My personal opinion is that the required frequency offsets have never been formally published, just the theoretical ones. Someone familiar with satellite operation isn't going to be looking nearly as far off frequency as is required to operate through AO-73. I've never seen an offset less than 8 KHz from published TX values, I've seen it as high as 15 KHz.
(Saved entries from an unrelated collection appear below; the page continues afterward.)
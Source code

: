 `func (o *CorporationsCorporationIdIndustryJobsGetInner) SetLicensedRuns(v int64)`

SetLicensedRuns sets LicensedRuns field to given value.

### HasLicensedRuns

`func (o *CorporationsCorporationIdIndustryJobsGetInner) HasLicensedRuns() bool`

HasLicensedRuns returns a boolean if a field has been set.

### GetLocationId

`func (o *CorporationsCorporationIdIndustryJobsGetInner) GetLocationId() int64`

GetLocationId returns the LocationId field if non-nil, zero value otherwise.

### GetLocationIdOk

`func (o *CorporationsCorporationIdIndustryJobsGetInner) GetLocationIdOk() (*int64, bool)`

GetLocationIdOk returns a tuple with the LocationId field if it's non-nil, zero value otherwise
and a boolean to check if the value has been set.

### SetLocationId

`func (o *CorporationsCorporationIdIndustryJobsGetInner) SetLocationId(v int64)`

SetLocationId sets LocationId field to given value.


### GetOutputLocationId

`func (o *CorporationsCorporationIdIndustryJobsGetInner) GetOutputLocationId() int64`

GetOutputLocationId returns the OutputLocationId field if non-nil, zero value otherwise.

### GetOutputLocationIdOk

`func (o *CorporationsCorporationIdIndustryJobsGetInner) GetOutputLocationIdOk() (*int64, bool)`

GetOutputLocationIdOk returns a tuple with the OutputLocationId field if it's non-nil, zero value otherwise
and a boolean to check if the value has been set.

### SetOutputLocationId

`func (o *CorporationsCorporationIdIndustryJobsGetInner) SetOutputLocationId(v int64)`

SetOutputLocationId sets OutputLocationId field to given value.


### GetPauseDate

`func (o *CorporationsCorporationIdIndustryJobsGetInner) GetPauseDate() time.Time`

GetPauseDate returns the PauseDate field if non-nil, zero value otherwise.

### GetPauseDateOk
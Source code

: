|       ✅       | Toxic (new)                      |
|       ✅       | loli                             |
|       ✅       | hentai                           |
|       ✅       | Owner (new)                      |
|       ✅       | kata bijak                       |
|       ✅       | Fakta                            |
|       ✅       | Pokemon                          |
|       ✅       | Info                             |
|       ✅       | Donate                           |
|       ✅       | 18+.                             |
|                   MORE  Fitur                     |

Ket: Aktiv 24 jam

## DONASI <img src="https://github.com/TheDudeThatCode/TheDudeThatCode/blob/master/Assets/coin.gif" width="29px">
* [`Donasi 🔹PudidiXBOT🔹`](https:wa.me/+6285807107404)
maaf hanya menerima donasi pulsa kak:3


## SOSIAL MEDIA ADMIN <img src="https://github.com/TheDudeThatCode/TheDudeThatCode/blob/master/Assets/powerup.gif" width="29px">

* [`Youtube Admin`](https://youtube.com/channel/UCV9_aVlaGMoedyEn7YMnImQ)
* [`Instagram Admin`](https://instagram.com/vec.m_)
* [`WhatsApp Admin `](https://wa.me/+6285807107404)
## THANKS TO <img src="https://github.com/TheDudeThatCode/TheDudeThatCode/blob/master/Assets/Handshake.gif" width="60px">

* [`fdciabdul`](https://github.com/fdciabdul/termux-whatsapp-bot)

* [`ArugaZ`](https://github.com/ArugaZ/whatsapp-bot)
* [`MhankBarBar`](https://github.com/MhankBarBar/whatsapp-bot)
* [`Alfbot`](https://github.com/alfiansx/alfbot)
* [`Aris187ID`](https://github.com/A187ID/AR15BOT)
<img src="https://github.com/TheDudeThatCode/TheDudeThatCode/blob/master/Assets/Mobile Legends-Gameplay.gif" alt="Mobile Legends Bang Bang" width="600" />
I've asked our UK brothers to publish this, but it doesn't seem to be in the card.
Once you figure out the magic decoder ring setting, and get on frequency, it is a wonderful bird.
73, Bob, WB4SON
On Thu, Dec 10, 2015 at 2:17 PM, Bryan KL7CN bryan@kl7cn.net wrote:
Me too, Jack!
I don't think it is widely known that the transponder is active when the satellite is in darkness.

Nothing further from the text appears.